The results take a while but there is a basic rule based on non-zero values in a matrix for text data. This can be used to determine the maximum amount of clusters to be run, ensuring some buffer room.

  
  import numpy
  (mtx.shape[0]*mtx.shape[1])/numpy.count_nonzero(mtx)

The code splits up the most intense function into map and reduce tasks.

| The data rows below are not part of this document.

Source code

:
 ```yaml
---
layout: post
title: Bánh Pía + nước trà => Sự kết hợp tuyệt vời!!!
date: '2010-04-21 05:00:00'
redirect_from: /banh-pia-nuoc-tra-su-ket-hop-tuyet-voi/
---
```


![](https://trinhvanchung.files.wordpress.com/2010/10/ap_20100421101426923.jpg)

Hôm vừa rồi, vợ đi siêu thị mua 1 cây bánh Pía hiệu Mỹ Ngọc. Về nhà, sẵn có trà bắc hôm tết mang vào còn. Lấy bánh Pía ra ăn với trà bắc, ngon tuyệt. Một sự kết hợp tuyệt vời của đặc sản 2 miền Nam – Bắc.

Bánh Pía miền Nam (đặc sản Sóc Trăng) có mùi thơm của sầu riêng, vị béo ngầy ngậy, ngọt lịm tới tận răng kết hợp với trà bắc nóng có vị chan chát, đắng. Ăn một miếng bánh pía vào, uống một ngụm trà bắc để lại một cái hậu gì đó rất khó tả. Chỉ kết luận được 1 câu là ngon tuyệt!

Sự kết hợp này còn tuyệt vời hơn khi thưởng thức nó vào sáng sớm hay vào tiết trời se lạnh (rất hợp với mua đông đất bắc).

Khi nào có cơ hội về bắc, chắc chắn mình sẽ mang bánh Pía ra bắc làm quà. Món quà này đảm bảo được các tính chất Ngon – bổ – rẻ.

Map reduce could be use in each case (please see the sum functions attached to the final result).

  
preds=pool.map(performTest,[[k,x] for x in mres])
res=pool.map(performWK,[[mres[j],preds[j],k] for j in range(len(mres))])
BWkbs.extend(pool.map(mapWKResults,res))

These are the Kmeans functions, reduction across all vectors, and a slight performance boost by performing the reduction on the result to obtain our Wk value for the overall equation.

Ideally, this process can be used to find the best number of categories or groups in a variety of algorithms such as fuzzy clustering with membership matrices or LSA.